Why it is difficult to start a new venture in 'Aerospace & Defence' sector
It's not feasible for a budding entrepreneur to start a new venture in the A&D sector, as it requires extensive domain knowledge & considerable work experience.
By: G Raj Narayan, Chief Mentor, Drona, and Founder & MD, Radel Group
Today, start-ups depict the growing entrepreneurial culture encouraging youth to become the leaders of tomorrow. Start-ups are increasingly achieving success in every sector – be it technology, healthcare, eCommerce, services, etc. However, Aerospace and Defence (A&D) sector is yet to witness the entry of budding entrepreneurs as well as investors. Lack of funding, lack of trained technical manpower – right from engineers to shop floor workers, unfavourable procurement policy of government and restriction on the export of defence items etc, are some of the key challenges confining youth to step into the A&D space:
Here are four reasons highlighting the challenges faced while starting a new venture in A&D space:
1) Starting a new venture in A&D sector requires specialised knowledge – be it in the electronics, mechanical, hydraulic or pneumatic domain. This sector needs products with high precision, ruggedness to withstand extreme conditions, and reliability over a long period. Therefore, the enterprise should have the capability to design and manufacture these specialised products.
2) The stringent testing procedures are expensive and time consuming. The entire cycle, starting from the final testing to the acceptance and receipt of payment from the defence organisation, is a very long one. The entrepreneur should be able to withstand the financial burden for a long period of time. Since it’s a ‘long-gestation’ industry, finance is not as easy to obtain as in other fast-growing sectors.
3) The A&D sector is a highly demanding and specialised engineering sector. The industry needs to possess a distinct culture that lays emphasis on rigidly controlled processes, quality of output, attention to details, documentation and traceability, etc. Any industry that possesses these qualities and enjoys accepting challenges can find this sector highly rewarding and satisfying.
G Raj Narayan with indigenised Radel products
4) Since the A&D sector is dominantly controlled by the Government agencies, one need to be extremely patient and bear the slow decision making processes, even in cases where there is an urgent requirement.
Thus, it’s not feasible for a budding entrepreneur to start a new venture in the A&D sector, as it requires extensive domain knowledge, considerable work experience and the ability to bear the financial burden for a length of time before realising any returns.

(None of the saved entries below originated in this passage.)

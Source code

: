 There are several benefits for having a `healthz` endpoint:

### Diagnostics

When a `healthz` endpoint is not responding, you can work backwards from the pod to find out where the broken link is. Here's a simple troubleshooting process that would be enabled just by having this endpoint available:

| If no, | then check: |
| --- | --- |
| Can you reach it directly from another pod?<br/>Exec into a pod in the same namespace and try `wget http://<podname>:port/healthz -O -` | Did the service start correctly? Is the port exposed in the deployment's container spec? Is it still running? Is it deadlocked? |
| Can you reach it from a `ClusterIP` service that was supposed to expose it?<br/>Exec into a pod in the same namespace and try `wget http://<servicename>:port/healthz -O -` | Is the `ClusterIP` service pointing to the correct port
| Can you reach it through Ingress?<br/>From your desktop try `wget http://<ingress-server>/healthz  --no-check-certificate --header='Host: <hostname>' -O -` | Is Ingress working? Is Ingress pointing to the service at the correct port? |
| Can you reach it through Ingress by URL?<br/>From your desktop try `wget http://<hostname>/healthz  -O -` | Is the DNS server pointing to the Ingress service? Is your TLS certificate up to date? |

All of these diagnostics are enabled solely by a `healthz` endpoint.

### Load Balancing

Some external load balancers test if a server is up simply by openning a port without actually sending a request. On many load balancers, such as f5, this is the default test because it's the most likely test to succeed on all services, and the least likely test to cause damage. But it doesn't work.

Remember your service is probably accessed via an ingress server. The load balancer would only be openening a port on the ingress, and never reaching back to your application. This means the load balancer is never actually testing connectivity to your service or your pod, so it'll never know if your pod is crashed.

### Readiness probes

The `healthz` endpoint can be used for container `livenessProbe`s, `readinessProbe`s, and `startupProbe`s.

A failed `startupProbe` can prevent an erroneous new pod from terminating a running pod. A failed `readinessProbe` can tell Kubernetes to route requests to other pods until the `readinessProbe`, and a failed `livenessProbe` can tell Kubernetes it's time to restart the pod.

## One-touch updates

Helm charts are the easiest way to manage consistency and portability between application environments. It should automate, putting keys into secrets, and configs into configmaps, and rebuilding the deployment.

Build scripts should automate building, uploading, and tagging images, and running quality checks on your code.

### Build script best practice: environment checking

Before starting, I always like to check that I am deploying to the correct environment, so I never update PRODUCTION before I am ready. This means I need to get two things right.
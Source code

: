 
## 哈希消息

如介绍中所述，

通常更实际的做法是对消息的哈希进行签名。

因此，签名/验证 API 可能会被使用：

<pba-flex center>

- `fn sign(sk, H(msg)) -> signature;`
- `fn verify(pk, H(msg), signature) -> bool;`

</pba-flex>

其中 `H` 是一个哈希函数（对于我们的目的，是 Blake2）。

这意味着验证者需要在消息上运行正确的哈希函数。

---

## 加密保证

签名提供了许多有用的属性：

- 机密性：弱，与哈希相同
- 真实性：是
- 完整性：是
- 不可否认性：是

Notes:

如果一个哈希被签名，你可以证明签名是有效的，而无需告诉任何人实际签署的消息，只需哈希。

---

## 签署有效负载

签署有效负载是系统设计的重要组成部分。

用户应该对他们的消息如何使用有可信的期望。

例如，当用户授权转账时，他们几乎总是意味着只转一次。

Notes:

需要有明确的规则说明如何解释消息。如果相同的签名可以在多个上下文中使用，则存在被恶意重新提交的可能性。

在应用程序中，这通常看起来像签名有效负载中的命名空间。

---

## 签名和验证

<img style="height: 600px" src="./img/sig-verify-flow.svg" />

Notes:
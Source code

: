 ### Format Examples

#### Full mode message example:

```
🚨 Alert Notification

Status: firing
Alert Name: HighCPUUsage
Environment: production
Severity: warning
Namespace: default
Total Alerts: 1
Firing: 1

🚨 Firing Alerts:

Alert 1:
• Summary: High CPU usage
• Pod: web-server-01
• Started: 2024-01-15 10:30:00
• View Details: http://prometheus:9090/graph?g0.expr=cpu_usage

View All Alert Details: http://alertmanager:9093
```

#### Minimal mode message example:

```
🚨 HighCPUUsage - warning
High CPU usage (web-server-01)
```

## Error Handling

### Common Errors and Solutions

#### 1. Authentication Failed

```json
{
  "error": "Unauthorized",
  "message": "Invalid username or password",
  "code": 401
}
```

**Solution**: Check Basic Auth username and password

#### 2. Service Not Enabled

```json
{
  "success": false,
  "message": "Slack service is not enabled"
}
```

Making youth self-sufficient to take up entrepreneurship in A&D sector
In an attempt to empower fresh engineering graduate with the basic skills in design and manufacture, Narayan initiated a training program named DRONA, a school of engineering practice. The program exposes fresh graduates to live projects and focuses on creating skilled engineers, especially for the Electronics and Aerospace & Defence sector. This gives them an insight into the complete design and manufacturing process of specialized defence equipment. Any engineering graduate, who opts for the DRONA training program at Radel, will be mentored by veterans of industry and well-known guest faculty.
DRONA attempts to address all the key issues associated in imparting skills to the engineers. The trainee goes through a complete transformation of the thought process, by which the critical, analytical and innovative skills blossom. At the same time, the graduate is trained in systematic quality analysis and documentation processes.
A major weakness among the engineers lies in communication skills. The Drona program provides training in written and oral communication skills, business etiquette and time management too. Drona offers courses ranging from 3-day orientation to a complete 6-month program.
Over the years, the program has transformed more than 150 such engineers. Radel has launched Drona as an initiative focusing on producing skilled engineers so that they cannot only ‘Make in India’, but ‘Create in India’, ‘Design in India’ and ‘Innovate in India’.